A super awesome type system is worthless without the basic requirements for scalable software development.
Ocaml is billed as the pragmatic ML, but the syntax really sucks and nominally typed structs aren't nearly as good. They also have 3 competing standard libraries.
Haskell is too ivory tower. Most devs simply can't be bothered.
StandardML is that awesome middle. The language choices are pragmatic compared to haskell (mutable refs, side effects, and not lazy). The syntax is super simple and consistent (unlike ocaml). The concurrent ML extensions offer good multi-threading (still waiting on ocaml). The mlton compiler is very fast. There's only one standard library and it's decent. The big thing holding the language back is third-party libraries. If Google threw their millions at SML instead of go, SML really would be better in every way.
OCaml structs are structurally typed.
> They also have 3 competing standard libraries.
There is only one standard library, stdlib.
F# seems to meet all of that except that native static compilation isn't the default (but is available).
Define sane syntax. C-like abomination? At least unlike C it's unambiguous.
Sure, I'm asking for actual traits, which makes something easily or hardly parsed. The only languages that I find more readable than OCaml are Ada, Pascal and SML. What causes mental overhead in OCaml/SML syntax for you?
Do you find
func test (f func(a int, b int) int, x int) int
more readable than val test : (int -> int -> int) -> int
Maybe, you've just got used to it?1. Familiarity. Like (presumably) most programmers, I'm familiar with languages in the C syntax family.
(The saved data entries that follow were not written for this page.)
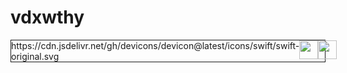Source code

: # vdxwthy
<div style="display: flex; flex-direction: row; border: solid 1px;">
    https://cdn.jsdelivr.net/gh/devicons/devicon@latest/icons/swift/swift-original.svg
    <img height=30px src="https://cdn.jsdelivr.net/gh/devicons/devicon@latest/icons/swift/swift-original.svg" />
    <img height=30px src="https://cdn.jsdelivr.net/gh/devicons/devicon@latest/icons/swift/swift-original.svg" />
</div>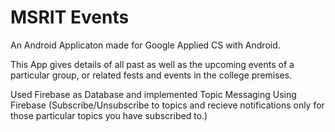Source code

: # MSRIT Events
An Android Applicaton made for Google Applied CS with Android.

This App gives details of all past as well as the upcoming events of a particular group, or related fests and events in the college premises. 

Used Firebase as Database and implemented Topic Messaging Using Firebase (Subscribe/Unsubscribe to topics and recieve notifications only for those particular topics you have subscribed to.)


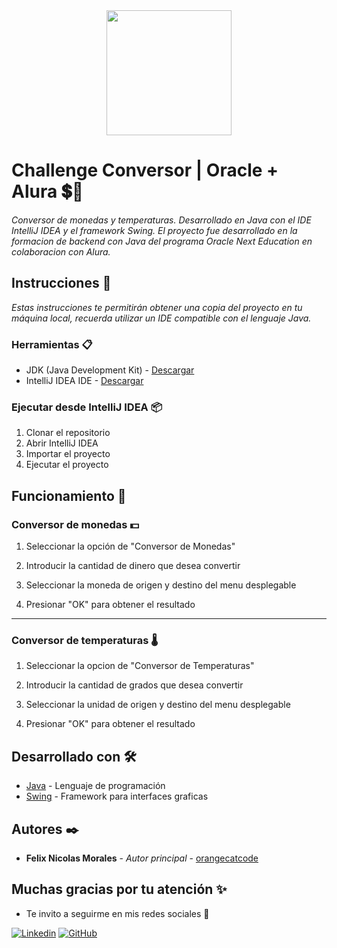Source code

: <div align="center">
    <img src="https://raw.githubusercontent.com/patrickwebsdev/Encriptador-Oracle-Alura/master/img/one.png" width="200"/>
</div>

# Challenge Conversor | Oracle + Alura 💲️📏
_Conversor de monedas y temperaturas. Desarrollado en Java con el IDE IntelliJ IDEA y el framework Swing. El proyecto fue desarrollado en la formacion de backend con Java del programa Oracle Next Education en colaboracion con Alura._

## Instrucciones 🚀
_Estas instrucciones te permitirán obtener una copia del proyecto en tu máquina local, recuerda utilizar un IDE compatible con el lenguaje Java._

### Herramientas 📋
* JDK (Java Development Kit) - [Descargar](https://www.oracle.com/java/technologies/javase-downloads.html)
* IntelliJ IDEA IDE - [Descargar](https://www.jetbrains.com/idea/download/?section=windows)

### Ejecutar desde IntelliJ IDEA 📦
1. Clonar el repositorio
2. Abrir IntelliJ IDEA
3. Importar el proyecto
4. Ejecutar el proyecto

## Funcionamiento 📌
### Conversor de monedas 💵
1. Seleccionar la opción de "Conversor de Monedas"

2. Introducir la cantidad de dinero que desea convertir

3. Seleccionar la moneda de origen y destino del menu desplegable

4. Presionar "OK" para obtener el resultado

---

### Conversor de temperaturas 🌡️
1. Seleccionar la opcion de "Conversor de Temperaturas"

2. Introducir la cantidad de grados que desea convertir

3. Seleccionar la unidad de origen y destino del menu desplegable

4. Presionar "OK" para obtener el resultado


## Desarrollado con 🛠️
* [Java](https://www.java.com/es/) - Lenguaje de programación
* [Swing](https://docs.oracle.com/javase/7/docs/api/javax/swing/package-summary.html) - Framework para interfaces graficas

## Autores ✒️
* **Felix Nicolas Morales** - _Autor principal_ - [orangecatcode](https://github.com/orangecatcode)

## Muchas gracias por tu atención ✨
* Te invito a seguirme en mis redes sociales 📌



[![Linkedin](https://img.shields.io/badge/Linkedin-0072b1?logo=linkedin&logoColor=white&style=for-the-badge)](https://www.linkedin.com/in/felix-n-morales/)
[![GitHub](https://img.shields.io/badge/orangecatcode-black?logo=github&logoColor=FFFFFF&style=for-the-badge)](https://github.com/orangecatcode)

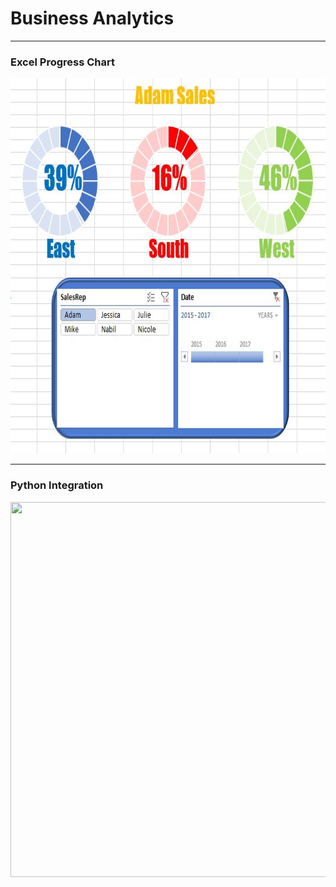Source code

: # Business Analytics
---
### Excel Progress Chart
<p align="center">
  <img width="800" height="600" src="https://github.com/ankur715/business_analytics/blob/master/sales_rep/SalesRepp.JPG"> 
</p>

---
### Python Integration
<p align="center">
  <img width="800" height="600" src="https://github.com/ankur715/business_analytics/blob/master/sales_rep/master/python_excel.JPG"> 
</p>
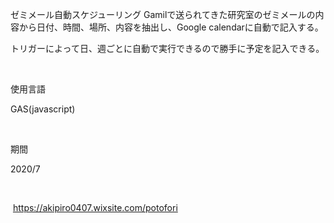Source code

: ゼミメール自動スケジューリング
Gamilで送られてきた研究室のゼミメールの内容から日付、時間、場所、内容を抽出し、Google calendarに自動で記入する。

​トリガーによって日、週ごとに自動で実行できるので勝手に予定を記入できる。

​

使用言語

GAS(javascript)

​

期間

2020/7

​

​
https://akipiro0407.wixsite.com/potofori
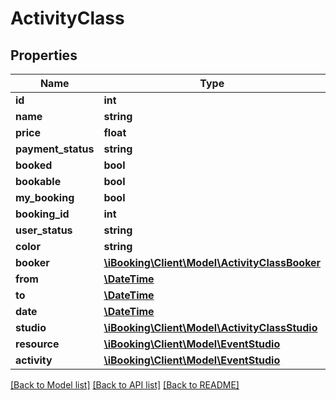 # ActivityClass

## Properties
Name | Type | Description | Notes
------------ | ------------- | ------------- | -------------
**id** | **int** |  | [optional] 
**name** | **string** |  | [optional] 
**price** | **float** |  | [optional] 
**payment_status** | **string** |  | [optional] 
**booked** | **bool** |  | [optional] 
**bookable** | **bool** |  | [optional] 
**my_booking** | **bool** |  | [optional] 
**booking_id** | **int** |  | [optional] 
**user_status** | **string** |  | [optional] 
**color** | **string** |  | [optional] 
**booker** | [**\iBooking\Client\Model\ActivityClassBooker**](ActivityClassBooker.md) |  | [optional] 
**from** | [**\DateTime**](\DateTime.md) |  | [optional] 
**to** | [**\DateTime**](\DateTime.md) |  | [optional] 
**date** | [**\DateTime**](\DateTime.md) |  | [optional] 
**studio** | [**\iBooking\Client\Model\ActivityClassStudio**](ActivityClassStudio.md) |  | [optional] 
**resource** | [**\iBooking\Client\Model\EventStudio**](EventStudio.md) |  | [optional] 
**activity** | [**\iBooking\Client\Model\EventStudio**](EventStudio.md) |  | [optional] 

[[Back to Model list]](../../README.md#documentation-for-models) [[Back to API list]](../../README.md#documentation-for-api-endpoints) [[Back to README]](../../README.md)

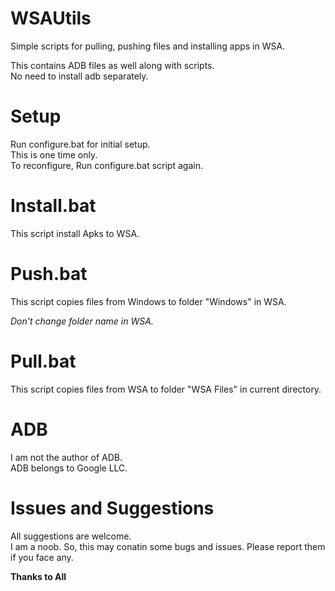 # WSAUtils
Simple scripts for pulling, pushing files and installing apps in WSA.

This contains ADB files as well along with scripts.<br />
No need to install adb separately.

# Setup
Run configure.bat for initial setup.<br />
This is one time only.<br />
To reconfigure, Run configure.bat script again.

# Install.bat

This script install Apks to WSA.

# Push.bat

This script copies files from Windows to folder "Windows" in WSA.

_Don't change folder name in WSA._

# Pull.bat

This script copies files from WSA to folder "WSA Files" in current directory.

# ADB

I am not the author of ADB.<br />
ADB belongs to Google LLC.

# Issues and Suggestions

All suggestions are welcome.<br />
I am a noob. So, this may conatin some bugs and issues. Please report them if you face any.

**Thanks to All**
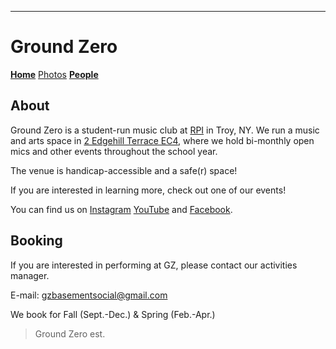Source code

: ---
# Ground Zero

**[Home](./index.md)** [Photos](./photos.md) **[People](./members.md)**

## About

Ground Zero is a student-run music club at [RPI](http://rpi.edu/) in Troy, NY. We run a music and arts space in [2 Edgehill Terrace EC4](https://goo.gl/maps/TicP5Nam3wT1xrmH8), where we hold bi-monthly open mics and other events throughout the school year.

The venue is handicap-accessible and a safe(r) space!

If you are interested in learning more, check out one of our events!

You can find us on [Instagram](https://www.instagram.com/gzbasement/) [YouTube](https://www.youtube.com/user/groundzerobasement) and [Facebook](https://www.facebook.com/groups/970264556341377/).

## Booking

If you are interested in performing at GZ, please contact our activities manager.

E-mail: gzbasementsocial@gmail.com

We book for Fall (Sept.-Dec.) & Spring (Feb.-Apr.)


> Ground Zero est.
Of course you can protest that this is a subjective criteria, but little good that will do you as you try to convince your colleagues to adopt (what they perceive to be) your pointlessly cryptic language for the next project.
2. Visual structure is important and while OCaml's minimalism makes for elegant parser algorithms, it works against human psychology (or so I strongly suspect).
Look, I want to like OCaml/SML. I think the type system is a step in the right direction, but the type system is just gravy and the practical concerns--the fundamentals--are neglected (as much as you may protest to the contrary).